Dataset records:
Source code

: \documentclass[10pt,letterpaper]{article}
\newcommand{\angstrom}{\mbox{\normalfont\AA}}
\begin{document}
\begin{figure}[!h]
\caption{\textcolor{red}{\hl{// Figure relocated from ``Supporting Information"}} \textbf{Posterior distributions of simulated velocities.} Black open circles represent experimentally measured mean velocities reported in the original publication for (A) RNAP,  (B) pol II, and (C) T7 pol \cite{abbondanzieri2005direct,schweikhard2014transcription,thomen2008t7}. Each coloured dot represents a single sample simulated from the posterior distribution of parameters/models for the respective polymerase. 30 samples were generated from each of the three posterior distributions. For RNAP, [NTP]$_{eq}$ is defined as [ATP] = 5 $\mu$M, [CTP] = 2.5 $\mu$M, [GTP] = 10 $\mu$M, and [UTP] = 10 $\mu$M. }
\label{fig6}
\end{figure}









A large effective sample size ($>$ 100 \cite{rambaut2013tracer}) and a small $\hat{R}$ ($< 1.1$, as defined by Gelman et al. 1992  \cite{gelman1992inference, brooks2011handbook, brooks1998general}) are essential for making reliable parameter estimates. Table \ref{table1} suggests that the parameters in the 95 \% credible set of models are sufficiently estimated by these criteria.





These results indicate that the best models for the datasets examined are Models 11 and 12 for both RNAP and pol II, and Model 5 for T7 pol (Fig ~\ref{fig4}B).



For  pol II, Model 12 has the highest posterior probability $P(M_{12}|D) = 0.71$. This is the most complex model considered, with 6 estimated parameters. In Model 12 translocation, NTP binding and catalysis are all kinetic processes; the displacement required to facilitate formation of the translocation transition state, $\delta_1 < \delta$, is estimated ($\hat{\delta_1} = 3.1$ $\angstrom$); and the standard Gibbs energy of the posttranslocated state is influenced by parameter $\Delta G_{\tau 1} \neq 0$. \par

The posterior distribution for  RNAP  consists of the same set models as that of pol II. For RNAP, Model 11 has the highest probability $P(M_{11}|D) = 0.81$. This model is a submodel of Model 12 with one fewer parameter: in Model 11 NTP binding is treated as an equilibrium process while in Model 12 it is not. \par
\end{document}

Requirement: Line by line, please copy the listing exactly.

Completed task:
Source code

: \documentclass[10pt,letterpaper]{article}
\newcommand{\angstrom}{\mbox{\normalfont\AA}}
\begin{document}
\begin{figure}[!h]
\caption{\textcolor{red}{\hl{// Figure relocated from ``Supporting Information"}} \textbf{Posterior distributions of simulated velocities.} Black open circles represent experimentally measured mean velocities reported in the original publication for (A) RNAP,  (B) pol II, and (C) T7 pol \cite{abbondanzieri2005direct,schweikhard2014transcription,thomen2008t7}. Each coloured dot represents a single sample simulated from the posterior distribution of parameters/models for the respective polymerase. 30 samples were generated from each of the three posterior distributions. For RNAP, [NTP]$_{eq}$ is defined as [ATP] = 5 $\mu$M, [CTP] = 2.5 $\mu$M, [GTP] = 10 $\mu$M, and [UTP] = 10 $\mu$M. }
\label{fig6}
\end{figure}









A large effective sample size ($>$ 100 \cite{rambaut2013tracer}) and a small $\hat{R}$ ($< 1.1$, as defined by Gelman et al. 1992  \cite{gelman1992inference, brooks2011handbook, brooks1998general}) are essential for making reliable parameter estimates. Table \ref{table1} suggests that the parameters in the 95 \% credible set of models are sufficiently estimated by these criteria.





These results indicate that the best models for the datasets examined are Models 11 and 12 for both RNAP and pol II, and Model 5 for T7 pol (Fig ~\ref{fig4}B).



For  pol II, Model 12 has the highest posterior probability $P(M_{12}|D) = 0.71$. This is the most complex model considered, with 6 estimated parameters. In Model 12 translocation, NTP binding and catalysis are all kinetic processes; the displacement required to facilitate formation of the translocation transition state, $\delta_1 < \delta$, is estimated ($\hat{\delta_1} = 3.1$ $\angstrom$); and the standard Gibbs energy of the posttranslocated state is influenced by parameter $\Delta G_{\tau 1} \neq 0$. \par

The posterior distribution for  RNAP  consists of the same set models as that of pol II. For RNAP, Model 11 has the highest probability $P(M_{11}|D) = 0.81$. This model is a submodel of Model 12 with one fewer parameter: in Model 11 NTP binding is treated as an equilibrium process while in Model 12 it is not. \par
\end{document}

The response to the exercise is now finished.